Domingo, 11 de setembro de 2022

Um governo que se posiciona contra a Ciência e a Cultura
Por Wanderley de Souza.
9 De Setembro De 2022
Só nos resta esperar do Congresso um grito de independência
Nos dias de hoje, não há exemplo de nação desenvolvida e com sólida economia que não esteja lastreada no desenvolvimento científico e tecnológico. Este deve ser baseado não apenas nas riquezas naturais, mas também, e de forma crescente, no domínio de modernas tecnologias que permitam agregação de valor ao que se produz, tanto para consumo interno como para exportação.
No caso do Brasil estamos assistindo a um contínuo processo de desindustrialização. O agronegócio continua crescendo, muito na base da exportação de commodities, não se percebendo um esforço na ampliação do valor agregado no que é exportado.
Os avanços recentes no processo de edição gênica prometem uma grande revolução neste setor, que vem recebendo investimentos crescentes em países como Estados Unidos, China, Índia e União Europeia, o que poderá modificar o panorama comercial deste setor. Há indicações de forte investimento da China em vários países da África, sobretudo naqueles voltados para o Oceano Índico, com maior proximidade dos grandes consumidores asiáticos.
Uma simples análise da evolução orçamentária da Embrapa, ou dos editais lançados pelo Governo Federal para a área agropecuária, indica que não estamos investindo o suficiente em Ciência e Tecnologia para este setor e poderemos perder espaço nos próximos anos.
O atual Governo Federal tem dado sinais inequívocos de que não acredita no poder transformador do conhecimento, alicerçados fundamentalmente em Educação, Ciência e Tecnologia e Cultura. Sem esta tríade, não vamos a lugar nenhum.

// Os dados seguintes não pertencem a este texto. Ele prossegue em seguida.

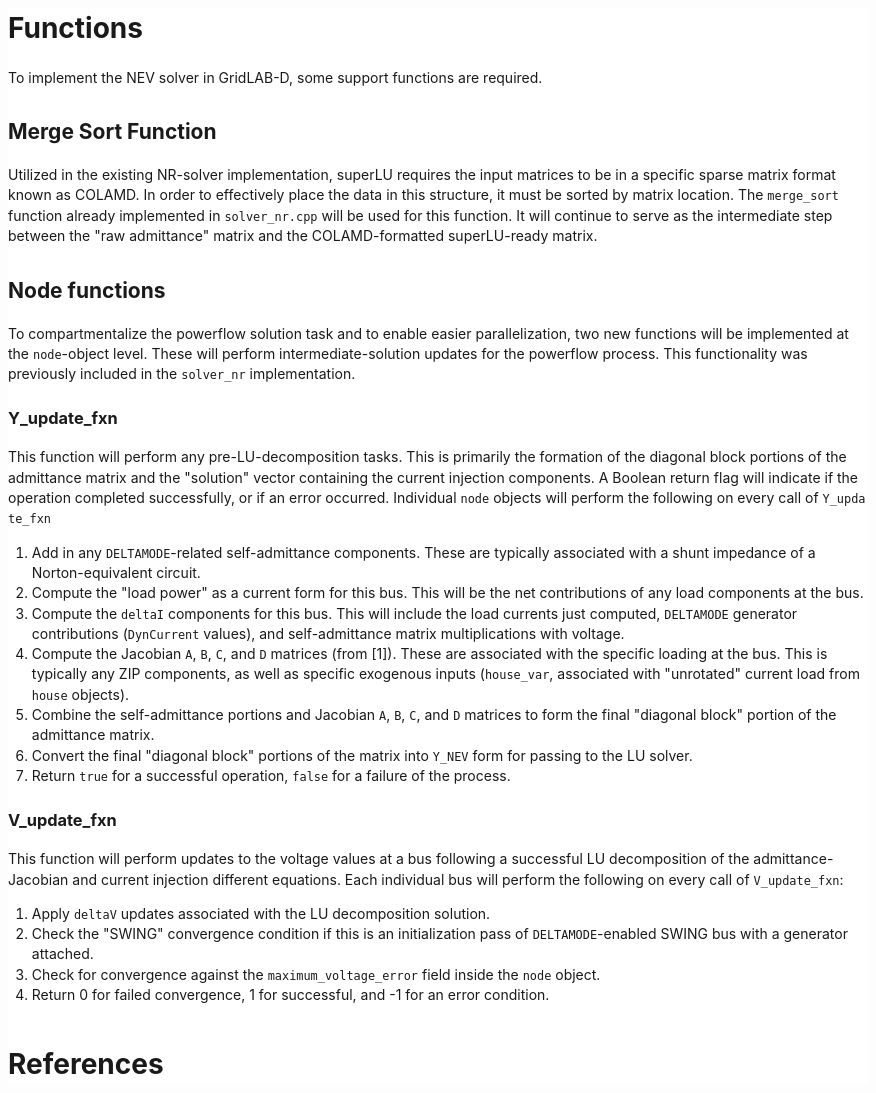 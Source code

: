 # Functions

To implement the NEV solver in GridLAB-D, some support functions are required. 

## Merge Sort Function

Utilized in the existing NR-solver implementation, superLU requires the input matrices to be in a specific sparse matrix format known as COLAMD. In order to effectively place the data in this structure, it must be sorted by matrix location. The `merge_sort` function already implemented in `solver_nr.cpp` will be used for this function. It will continue to serve as the intermediate step between the "raw admittance" matrix and the COLAMD-formatted superLU-ready matrix. 

## Node functions

To compartmentalize the powerflow solution task and to enable easier parallelization, two new functions will be implemented at the `node`-object level. These will perform intermediate-solution updates for the powerflow process. This functionality was previously included in the `solver_nr` implementation. 

### Y_update_fxn

This function will perform any pre-LU-decomposition tasks. This is primarily the formation of the diagonal block portions of the admittance matrix and the "solution" vector containing the current injection components. A Boolean return flag will indicate if the operation completed successfully, or if an error occurred. Individual `node` objects will perform the following on every call of `Y_update_fxn`

  1. Add in any `DELTAMODE`-related self-admittance components. These are typically associated with a shunt impedance of a Norton-equivalent circuit.
  2. Compute the "load power" as a current form for this bus. This will be the net contributions of any load components at the bus.
  3. Compute the `deltaI` components for this bus. This will include the load currents just computed, `DELTAMODE` generator contributions (`DynCurrent` values), and self-admittance matrix multiplications with voltage.
  4. Compute the Jacobian `A`, `B`, `C`, and `D` matrices (from [1]). These are associated with the specific loading at the bus. This is typically any ZIP components, as well as specific exogenous inputs (`house_var`, associated with "unrotated" current load from `house` objects).
  5. Combine the self-admittance portions and Jacobian `A`, `B`, `C`, and `D` matrices to form the final "diagonal block" portion of the admittance matrix.
  6. Convert the final "diagonal block" portions of the matrix into `Y_NEV` form for passing to the LU solver.
  7. Return `true` for a successful operation, `false` for a failure of the process.
### V_update_fxn

This function will perform updates to the voltage values at a bus following a successful LU decomposition of the admittance-Jacobian and current injection different equations. Each individual bus will perform the following on every call of `V_update_fxn`: 

  1. Apply `deltaV` updates associated with the LU decomposition solution.
  2. Check the "SWING" convergence condition if this is an initialization pass of `DELTAMODE`-enabled SWING bus with a generator attached.
  3. Check for convergence against the `maximum_voltage_error` field inside the `node` object.
  4. Return 0 for failed convergence, 1 for successful, and -1 for an error condition.
# References
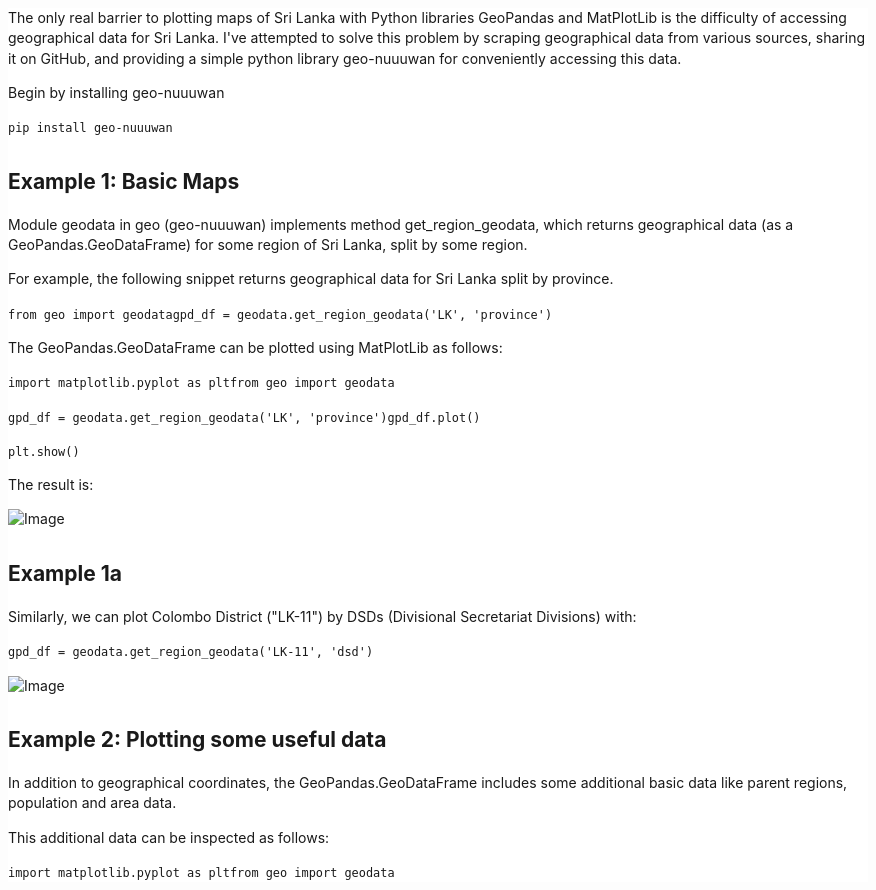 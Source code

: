 The only real barrier to plotting maps of Sri Lanka with Python libraries GeoPandas and MatPlotLib is the difficulty of accessing geographical data for Sri Lanka. I've attempted to solve this problem by scraping geographical data from various sources, sharing it on GitHub, and providing a simple python library geo-nuuuwan for conveniently accessing this data.

Begin by installing geo-nuuuwan

```
pip install geo-nuuuwan
```

## Example 1: Basic Maps

Module geodata in geo (geo-nuuuwan) implements method get_region_geodata, which returns geographical data (as a GeoPandas.GeoDataFrame) for some region of Sri Lanka, split by some region.

For example, the following snippet returns geographical data for Sri Lanka split by province.

```
from geo import geodatagpd_df = geodata.get_region_geodata('LK', 'province')
```

The GeoPandas.GeoDataFrame can be plotted using MatPlotLib as follows:

```
import matplotlib.pyplot as pltfrom geo import geodata
```

```
gpd_df = geodata.get_region_geodata('LK', 'province')gpd_df.plot()
```

```
plt.show()
```

The result is:

![Image](https://cdn-images-1.medium.com/max/800/1*_-I6L4h0_f7L-b4e9-JKLQ.png)

## Example 1a

Similarly, we can plot Colombo District ("LK-11") by DSDs (Divisional Secretariat Divisions) with:

```
gpd_df = geodata.get_region_geodata('LK-11', 'dsd')
```

![Image](https://cdn-images-1.medium.com/max/800/1*4YMw52TMcWfn0tJO06wZYA.png)

## Example 2: Plotting some useful data

In addition to geographical coordinates, the GeoPandas.GeoDataFrame includes some additional basic data like parent regions, population and area data.

This additional data can be inspected as follows:

```
import matplotlib.pyplot as pltfrom geo import geodata
```
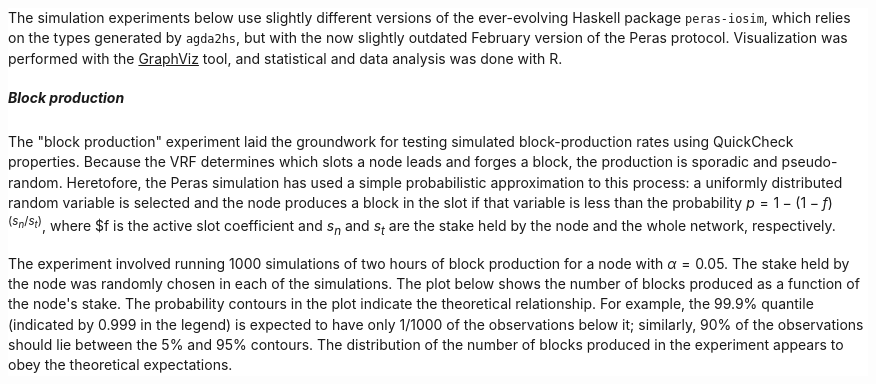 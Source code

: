 The simulation experiments below use slightly different versions of the ever-evolving Haskell package `peras-iosim`, which relies on the types generated by `agda2hs`, but with the now slightly outdated February version of the Peras protocol. Visualization was performed with the [GraphViz](https://graphviz.org) tool, and statistical and data analysis was done with R.

##### Block production

The "block production" experiment laid the groundwork for testing simulated block-production rates using QuickCheck properties. Because the VRF determines which slots a node leads and forges a block, the production is sporadic and pseudo-random. Heretofore, the Peras simulation has used a simple probabilistic approximation to this process: a uniformly distributed random variable is selected and the node produces a block in the slot if that variable is less than the probability $p = 1 - (1 - f) ^ (s_n / s_t)$, where $f is the active slot coefficient and $s_n$ and $s_t$ are the stake held by the node and the whole network, respectively.

The experiment involved running 1000 simulations of two hours of block production for a node with $\alpha = 0.05$. The stake held by the node was randomly chosen in each of the simulations. The plot below shows the number of blocks produced as a function of the node's stake. The probability contours in the plot indicate the theoretical relationship. For example, the 99.9% quantile (indicated by 0.999 in the legend) is expected to have only 1/1000 of the observations below it; similarly, 90% of the observations should lie between the 5% and 95% contours. The distribution of the number of blocks produced in the experiment appears to obey the theoretical expectations.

Muito provavelmente a célebre colocação de Stefan Zweig de que “o Brasil é o país do futuro” vai a cada dia se tornando mera ficção, como alertou há alguns dias nosso grande historiador José Murilo de Carvalho, com uma visão pessimista e realista do país.
No caso da Educação, alicerce básico de tudo, só vemos retrocessos tanto em políticas como em investimentos e ações. A universidade pública federal perde fôlego e alunos. No campo da cultura, o menosprezo chega a ser acintoso, com constantes iniciativas para desprestigiar o setor. No entanto, há resistência graças a ações de várias entidades e ao fôlego dos que exercem as atividades na literatura, na música, no teatro e nas artes.
No momento em que o Congresso Nacional aponta para uma possibilidade de recuperação, aprovando as leis Aldir Blanco e Paulo Gustavo, o governo envia medida provisória retirando recursos previstos para a área cultural, deixando claro a sua visão de não incentivar a cultura no país. Afinal, via de regra, população mais esclarecida tende a valorizar os princípios democráticos.
O mesmo acontece no campo da Ciência, Tecnologia e Inovação. Após intensa mobilização de vários setores nos últimos dois anos, o Congresso Nacional recuperou a pujança do Fundo Nacional de Desenvolvimento Científico e Tecnológico (FNDCT), aprovando leis que deram sustentabilidade a este fundo apesar de vetos seguidos pela Presidência da República e a derrubada destes vetos pelo Congresso Nacional.
Quando já não mais esperávamos nenhum obstáculo, eis que o Poder Executivo envia ao Congresso Nacional a famigerada Medida Provisória 1.136, de 26 de agosto de 2022, para sangrar o FNDCT, ainda na mesma legislatura em que as leis foram votadas. Justificou esta atitude com base no equilíbrio fiscal, ainda que preveja recursos maiores para as famigeradas emendas secretas.
Mais grave ainda, além de afetar seriamente o orçamento do corrente ano, desmoralizando a equipe do Ministério de Ciência e Tecnologia e suas agências que lançaram vários editais, projeta reduções orçamentárias para os próximos anos, em clara interferência com o futuro governo.
Só nos resta esperar que o Congresso Nacional dê um grito de independência nestes dias de comemoração dos 200 anos da nossa independência e mande de volta para o Poder Executivo as vergonhosas medidas provisórias que poderão aniquilar com a Cultura, a Ciência e a Tecnologia do país, transformando-o em dependente de outras nações.
Outra alternativa é acionar o Supremo Tribunal Federal, uma vez que a MP trata de tema já apreciado por duas vezes, sempre com derrota para o Poder Executivo, na atual legislatura. Independentemente de tudo, ainda podemos estabelecer um diploma de “Inimigos da Ciência” que pode ser conferido a um número crescente de “Personalidades” que merecem recebê-lo.
Wanderley de Souza é professor titular da UFRJ, membro da Academia Nacional de Medicina, da Academia Brasileira de Ciências e da U.S. National Academy of Sciences.